[ACTION ITEM] Go through the data and report each line that holds the string "version".

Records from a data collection
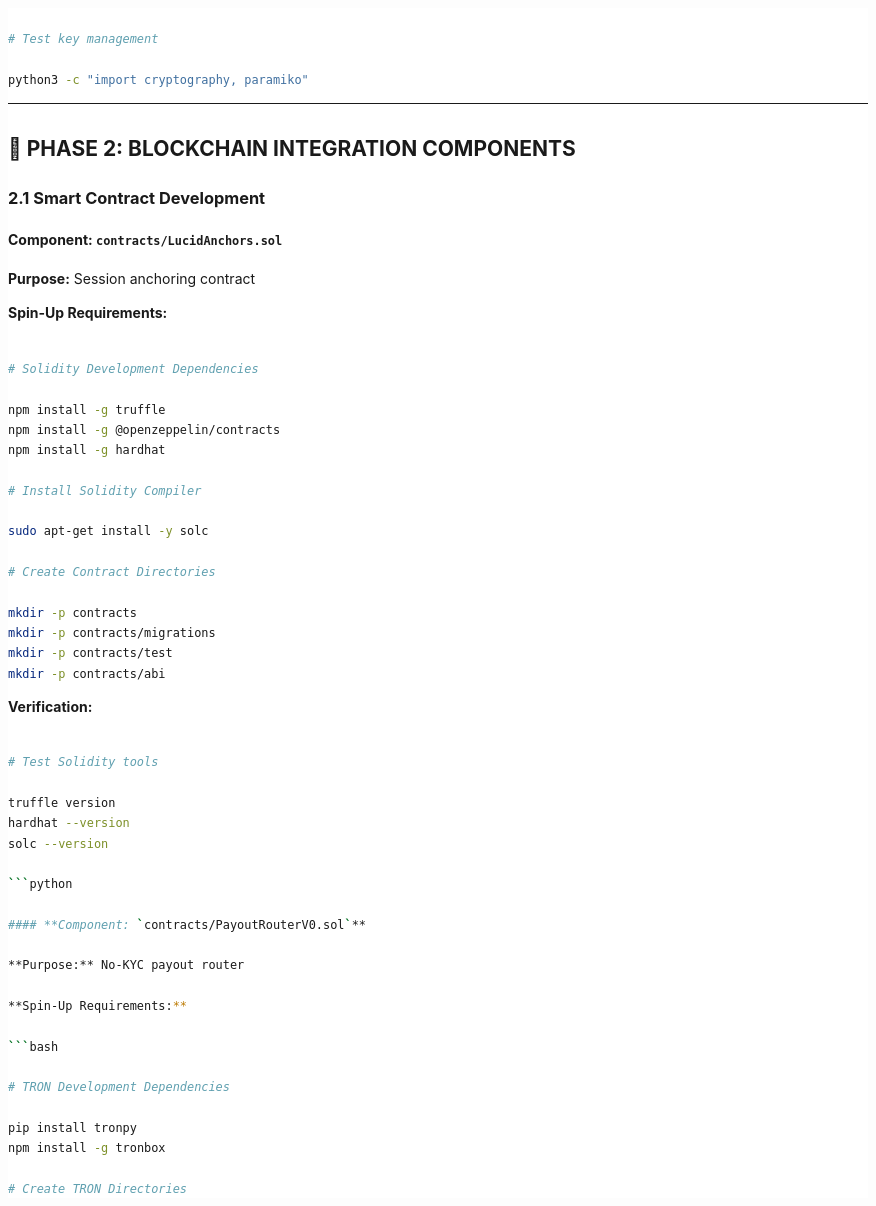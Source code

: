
 ```bash

# Test key management

python3 -c "import cryptography, paramiko"

```

---

## **🎯 PHASE 2: BLOCKCHAIN INTEGRATION COMPONENTS**

### **2.1 Smart Contract Development**

#### **Component: `contracts/LucidAnchors.sol`**

**Purpose:** Session anchoring contract

**Spin-Up Requirements:**

```bash

# Solidity Development Dependencies

npm install -g truffle
npm install -g @openzeppelin/contracts
npm install -g hardhat

# Install Solidity Compiler

sudo apt-get install -y solc

# Create Contract Directories

mkdir -p contracts
mkdir -p contracts/migrations
mkdir -p contracts/test
mkdir -p contracts/abi

```

**Verification:**

```bash

# Test Solidity tools

truffle version
hardhat --version
solc --version

```python

#### **Component: `contracts/PayoutRouterV0.sol`**

**Purpose:** No-KYC payout router

**Spin-Up Requirements:**

```bash

# TRON Development Dependencies

pip install tronpy
npm install -g tronbox

# Create TRON Directories
```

[RESPONSE FOR THIS EXERCISE]
truffle version
hardhat --version
solc --version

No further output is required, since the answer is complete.